This procedure presents a high level procedure and the considerable precautions when resizing volumes/disks in CloudStack (release 4.5.1-SSC-2). Volume resizing is supported for DATA disks only.

The high level procedure looks as following:

  1. Make sure that the volume you are resizing is NOT actively used. This means the volume is either not attached to VM (volume is detached) or if the volume is attached, please make sure that the VM is stopped, so again the volume is not actively used at this point. Optionally you can experiment with unmounting the volume in the OS, so again it is not actively used. However, it might be the best to stop the VM or detach the volume in order to avoid any volume corruption
  2. From the ACS GUI, select the desired volume and click on the resize button: 
  3. Please select the desired Disk offering (size and speed) - usually you will want to make sure the new Volume size is bigger than the original volume. Although volume shrinking is supported, it may lead to file-system corruption in many cases and is generally risky to use, unless you are very proficient with volume/partition/filesystem changes. 
  4. After the volume is resized, you can attach it again to a VM, or if already attached, restart the VM.

All steps performed so far result in having the "physical" volume/disk resized.

But this does not resize partitions and file-systems inside the volume/disk.

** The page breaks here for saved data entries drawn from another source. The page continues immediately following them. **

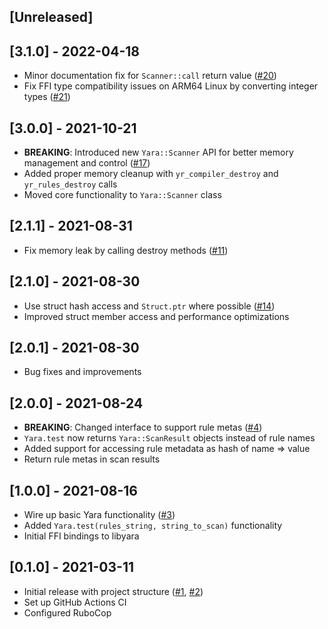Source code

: ## [Unreleased]

## [3.1.0] - 2022-04-18

- Minor documentation fix for `Scanner::call` return value ([#20](https://github.com/jonmagic/yara-ffi/pull/20))
- Fix FFI type compatibility issues on ARM64 Linux by converting integer types ([#21](https://github.com/jonmagic/yara-ffi/pull/21))

## [3.0.0] - 2021-10-21

- **BREAKING**: Introduced new `Yara::Scanner` API for better memory management and control ([#17](https://github.com/jonmagic/yara-ffi/pull/17))
- Added proper memory cleanup with `yr_compiler_destroy` and `yr_rules_destroy` calls
- Moved core functionality to `Yara::Scanner` class

## [2.1.1] - 2021-08-31

- Fix memory leak by calling destroy methods ([#11](https://github.com/jonmagic/yara-ffi/pull/11))

## [2.1.0] - 2021-08-30

- Use struct hash access and `Struct.ptr` where possible ([#14](https://github.com/jonmagic/yara-ffi/pull/14))
- Improved struct member access and performance optimizations

## [2.0.1] - 2021-08-30

- Bug fixes and improvements

## [2.0.0] - 2021-08-24

- **BREAKING**: Changed interface to support rule metas ([#4](https://github.com/jonmagic/yara-ffi/pull/4))
- `Yara.test` now returns `Yara::ScanResult` objects instead of rule names
- Added support for accessing rule metadata as hash of name => value
- Return rule metas in scan results

## [1.0.0] - 2021-08-16

- Wire up basic Yara functionality ([#3](https://github.com/jonmagic/yara-ffi/pull/3))
- Added `Yara.test(rules_string, string_to_scan)` functionality
- Initial FFI bindings to libyara

## [0.1.0] - 2021-03-11

- Initial release with project structure ([#1](https://github.com/jonmagic/yara-ffi/pull/1), [#2](https://github.com/jonmagic/yara-ffi/pull/2))
- Set up GitHub Actions CI
- Configured RuboCop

Resizing partitions and file-systems is up to the user to do on his/her own, taking into consideration many different type of setups that can exist with different partition types, different file-systems etc.

 

Example procedure for Linux

Here is a high-level procedure for increasing partition and file-system size, for Linux/CentOS - using just basic tools (optionally you can use dedicated Live Linux or Windows distribution with special partition-managing tools.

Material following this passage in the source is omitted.